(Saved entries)
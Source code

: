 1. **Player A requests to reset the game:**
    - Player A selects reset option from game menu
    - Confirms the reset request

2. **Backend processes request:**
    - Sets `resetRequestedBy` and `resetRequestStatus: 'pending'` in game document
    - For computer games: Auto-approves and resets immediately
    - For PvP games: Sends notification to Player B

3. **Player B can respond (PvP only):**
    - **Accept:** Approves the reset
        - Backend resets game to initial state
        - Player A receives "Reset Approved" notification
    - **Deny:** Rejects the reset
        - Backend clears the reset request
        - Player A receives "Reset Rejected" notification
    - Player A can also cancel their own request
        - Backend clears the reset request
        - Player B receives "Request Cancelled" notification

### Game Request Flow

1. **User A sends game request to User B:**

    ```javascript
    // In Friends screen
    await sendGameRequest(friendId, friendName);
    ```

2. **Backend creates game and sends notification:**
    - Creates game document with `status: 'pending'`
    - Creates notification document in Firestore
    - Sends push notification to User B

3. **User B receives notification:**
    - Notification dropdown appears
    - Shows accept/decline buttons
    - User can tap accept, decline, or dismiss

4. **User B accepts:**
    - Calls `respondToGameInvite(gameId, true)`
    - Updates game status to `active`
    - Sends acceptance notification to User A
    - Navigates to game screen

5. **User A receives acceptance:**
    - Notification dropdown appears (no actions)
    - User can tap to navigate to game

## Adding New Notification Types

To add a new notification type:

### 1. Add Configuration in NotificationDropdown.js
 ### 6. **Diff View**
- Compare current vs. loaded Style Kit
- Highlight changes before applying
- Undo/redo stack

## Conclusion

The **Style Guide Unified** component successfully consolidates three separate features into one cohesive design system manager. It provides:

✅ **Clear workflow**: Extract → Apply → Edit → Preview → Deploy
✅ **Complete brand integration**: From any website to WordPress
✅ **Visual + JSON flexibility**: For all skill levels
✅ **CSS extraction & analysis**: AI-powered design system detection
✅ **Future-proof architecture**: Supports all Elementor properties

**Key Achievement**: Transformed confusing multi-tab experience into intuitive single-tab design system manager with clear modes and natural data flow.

WHAT THE EXERCISE ASKS —
Set down no line except those from the one with "Preview → Deploy" to the last line of the data, inclusive, each exactly as written.

ANSWER BELOW —
✅ **Clear workflow**: Extract → Apply → Edit → Preview → Deploy
✅ **Complete brand integration**: From any website to WordPress
✅ **Visual + JSON flexibility**: For all skill levels
✅ **CSS extraction & analysis**: AI-powered design system detection
✅ **Future-proof architecture**: Supports all Elementor properties

**Key Achievement**: Transformed confusing multi-tab experience into intuitive single-tab design system manager with clear modes and natural data flow.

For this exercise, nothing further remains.